Mother took me to a local optometrist when I was twelve years old. My complaints about poor vision were met with some doubt due to the fact that my best friend had just gotten some glasses. She figured that I wanted a pair to be like him. Dr. Harry Janoff's assurance that my eyes were pretty weak did little to convince her of my need. It wasn't until we were driving home, with me wearing the new specs, that she became a believer.
I looked out at the passing countryside and wondered aloud if everyone was was able to see leaves on trees without being close to them. Mom had to pull the car over to wipe away her tears. Her apologies to me were begrudgingly accepted, but my well deserved vindication paled in comparison to the wondrous details of the new world around me.
If we do take the step of getting that new pair of glasses, we will become overwhelmed with a desire for inspection and introspection. The way we look at things and how we see ourselves will be dramatically changed. There probably will come a tendency to be critical of the way things were in the past and we must be cautious in applying our newfound perspective in hindsight. The world today is quite different than it was fifty or one hundred years ago. As my 1969 high school reunion comes closer, that fact becomes clearer by the moment. We were a fun bunch of mischievous kids but what was tolerated by adults back then might be fodder for news reports today.
The new lenses we wear will open up a world which must be received not only by embracing the grandeur but should be mixed with a spirit of acceptance. A physician who struggled with drug and alcohol use became a contributor to the Alcoholics Anonymous Big Book. His writing has been a touchstone of recovery for countless people. At the end of his story, he wrote saying; "I must keep my magic magnifying mind on my acceptance and off my expectations, for my serenity is directly proportional to my level of acceptance."
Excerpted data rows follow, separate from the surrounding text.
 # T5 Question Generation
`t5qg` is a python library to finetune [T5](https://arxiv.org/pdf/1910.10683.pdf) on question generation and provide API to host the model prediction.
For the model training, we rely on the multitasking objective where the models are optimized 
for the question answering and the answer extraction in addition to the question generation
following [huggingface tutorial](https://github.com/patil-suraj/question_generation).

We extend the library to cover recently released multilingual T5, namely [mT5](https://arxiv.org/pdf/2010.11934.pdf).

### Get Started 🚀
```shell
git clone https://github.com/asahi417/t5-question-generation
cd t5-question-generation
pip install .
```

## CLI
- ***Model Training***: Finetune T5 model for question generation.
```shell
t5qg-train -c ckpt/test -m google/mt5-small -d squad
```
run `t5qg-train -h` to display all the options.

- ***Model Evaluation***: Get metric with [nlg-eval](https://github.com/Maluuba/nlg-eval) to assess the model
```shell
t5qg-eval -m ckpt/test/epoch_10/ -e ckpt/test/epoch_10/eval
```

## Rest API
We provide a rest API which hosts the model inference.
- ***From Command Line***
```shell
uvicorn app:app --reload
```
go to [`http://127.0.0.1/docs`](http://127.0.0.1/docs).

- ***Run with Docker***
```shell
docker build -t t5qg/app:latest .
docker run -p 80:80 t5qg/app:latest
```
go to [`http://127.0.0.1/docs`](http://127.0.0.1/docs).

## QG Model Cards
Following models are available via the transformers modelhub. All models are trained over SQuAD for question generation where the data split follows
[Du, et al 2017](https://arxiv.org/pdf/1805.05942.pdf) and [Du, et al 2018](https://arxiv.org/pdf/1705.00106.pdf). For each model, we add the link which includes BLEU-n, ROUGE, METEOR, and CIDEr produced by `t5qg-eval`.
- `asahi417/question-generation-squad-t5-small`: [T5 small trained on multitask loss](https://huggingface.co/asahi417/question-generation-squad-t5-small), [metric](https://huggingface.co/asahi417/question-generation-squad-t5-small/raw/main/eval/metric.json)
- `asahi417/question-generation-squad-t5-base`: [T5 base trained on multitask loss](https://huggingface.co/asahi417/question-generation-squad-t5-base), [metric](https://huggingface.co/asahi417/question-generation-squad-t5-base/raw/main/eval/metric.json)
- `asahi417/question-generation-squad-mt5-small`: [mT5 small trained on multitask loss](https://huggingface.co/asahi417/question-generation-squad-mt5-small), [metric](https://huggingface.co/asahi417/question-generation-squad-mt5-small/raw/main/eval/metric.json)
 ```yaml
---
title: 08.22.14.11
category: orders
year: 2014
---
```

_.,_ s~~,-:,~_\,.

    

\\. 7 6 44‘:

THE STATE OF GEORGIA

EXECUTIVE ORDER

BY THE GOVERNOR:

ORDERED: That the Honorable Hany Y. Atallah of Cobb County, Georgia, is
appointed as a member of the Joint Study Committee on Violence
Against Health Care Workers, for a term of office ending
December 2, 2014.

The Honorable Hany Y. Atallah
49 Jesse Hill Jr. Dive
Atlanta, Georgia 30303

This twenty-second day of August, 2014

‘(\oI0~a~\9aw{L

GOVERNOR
The appreciation of our oneness and desire to make the world a better place should never be hampered by becoming caught up in condemnation of how things used to be. Our ‘magic magnifying minds’ will take over once again. For the new pair of glasses will have become cloudy and scratched by the same judgment and resentment which ruined the last pair. We must become accepting seers who understand the lessons of history, embrace the present moment and who have great hope for the future.